Yesterday was Monday, my usual day for taking care of business:  paying bills, battling with the insurance company, mapping out my week, making contact with people I want to see, making appointments.  I also try to get a couple of hours of writing in during the morning.  Yesterday, I just couldn’t do it.  So I resorted to my tried and true inquiry, “What can I do to help myself feel better?”  Remembering to ask the question gave me a little breathing room.  The answers, my answers?

  • Start a blog post and write only until I run out of juice
  • Retreat to the window seat in my studio to drink a cup of tea and write in my journal, read, look at children’s books and illustrations
  • Work on my art
  • Take a nap
  • Drive down to the water, sit on the beach and look for a rock (“Everybody Needs a Rock” by Byrd Baylor)
  • Buy some flamingly magnificent dahlias from the itinerant vendor parked on the Boulevard on my way home from the store.  This was not a plan, just a brilliant impulse!
  • Go for a short walk after dinner, anything to get outside
  • Early to bed

It worked.  I did feel better, not over my funk, but the day got a bit brighter and less fraught.

The Flower Vendor

An added lift came from Ricky, the dahlia guy.  For a couple of months every summer and into the fall, he parks his van on a major thoroughfare and sits there most of the day selling his lovely flowers.  He has a boom box and listens to music, jazzy, bluesy stuff, and he has a camp chair or rather a camp rocking chair pulled up behind table that holds buckets of red, white, yellow, pink, purple, orange and variegated dahlias.  I’ve bought flowers from him every year but never really had a conversation.  Yesterday was different.

“Do you grow all your flowers?”  I asked.  “Oh yeah,” he said.  “They’re all mine – until they’re yours!”  “You must have a pretty big garden.”  “Wanna see a picture of it?”  “Sure,” I answered.  He hauled out his cell phone and fiddled around for a moment and found photos of a large, maybe quarter-acre plot.  At the bottom of the photo, at the end of a row of flowers was a white stool, like a shower stool out of a medical equipment catalog.  “They’re just coming on.  They’ll get better in a week or two.”  I was seriously impressed.  Ricky looks to be about my age, which is to say not young.  He’s quite heavy, wears support stockings, and when he moves around his mobile flower stand, showing off his wares and bundling up my favorite picks, he hobbles as if his hips or knees hurt.  I drove away with my flowers, new respect for Ricky and a feeling of, perhaps, solidarity.

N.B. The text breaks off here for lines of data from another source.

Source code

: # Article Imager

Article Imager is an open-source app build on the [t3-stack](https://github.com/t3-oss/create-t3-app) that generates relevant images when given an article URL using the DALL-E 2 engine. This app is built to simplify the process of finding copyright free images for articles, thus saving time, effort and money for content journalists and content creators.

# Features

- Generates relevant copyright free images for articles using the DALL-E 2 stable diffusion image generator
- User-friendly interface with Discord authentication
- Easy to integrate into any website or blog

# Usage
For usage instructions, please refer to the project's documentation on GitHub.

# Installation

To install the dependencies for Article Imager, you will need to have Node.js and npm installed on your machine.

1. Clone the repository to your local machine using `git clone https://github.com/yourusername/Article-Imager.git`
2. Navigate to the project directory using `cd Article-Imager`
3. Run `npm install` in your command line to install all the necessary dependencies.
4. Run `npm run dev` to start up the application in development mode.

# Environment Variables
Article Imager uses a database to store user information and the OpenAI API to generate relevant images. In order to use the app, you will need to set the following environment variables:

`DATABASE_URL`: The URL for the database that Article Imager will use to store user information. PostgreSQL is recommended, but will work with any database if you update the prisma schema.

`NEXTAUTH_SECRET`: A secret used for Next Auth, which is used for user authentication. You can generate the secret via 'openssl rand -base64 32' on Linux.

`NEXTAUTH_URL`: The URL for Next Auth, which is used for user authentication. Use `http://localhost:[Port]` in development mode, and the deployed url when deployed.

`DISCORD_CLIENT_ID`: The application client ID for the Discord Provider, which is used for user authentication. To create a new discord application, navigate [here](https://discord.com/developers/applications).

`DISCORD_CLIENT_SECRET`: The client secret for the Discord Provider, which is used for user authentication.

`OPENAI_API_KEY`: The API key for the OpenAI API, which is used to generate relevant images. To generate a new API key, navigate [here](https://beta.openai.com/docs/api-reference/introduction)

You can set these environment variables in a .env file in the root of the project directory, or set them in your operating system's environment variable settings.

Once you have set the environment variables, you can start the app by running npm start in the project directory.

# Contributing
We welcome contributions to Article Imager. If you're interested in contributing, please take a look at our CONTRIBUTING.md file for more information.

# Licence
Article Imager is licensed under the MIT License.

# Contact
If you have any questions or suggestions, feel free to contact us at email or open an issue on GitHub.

The next day, on the way home from my physical therapy appointment, I stopped by again.  I had a low grade headache, building as the day wore on, and a knot in my left shoulder.  “Ricky, I have a question for you.”  “What’s that?” he said.  “Could I take your picture?  I have a lot of headaches, and those flowers made me feel better yesterday.”  “Sure, you can take my picture any time you want.”  I shot three or four photos and thanked him.  He picked up a bucket from the table, “You want some yellow plums?  They’re super ripe.  Picked them this morning ’cause they were gonna rot if I didn’t.  Take as many as you want.”  I took three.  He made sure I got the ones that didn’t have a split.  “I like your camp rocker.”  “Yeah, it’s good.  I got it at Fred Meyers, pistons and all.”  I bid him good by and headed home to cook dinner.  My headache had disappeared.

 

 

2 Replies to “Calm Before the Storm”

  1. I love reading your blog. I have been reading it for years. I respect your perserverance (cannot spell that right) and creativity. Many thanks for all your posts. They have helped me feel less alone.

  2. You're welcome! It makes me feel more connected to – when I write and post them and especially when I get comments. I hope you're having some good summer days.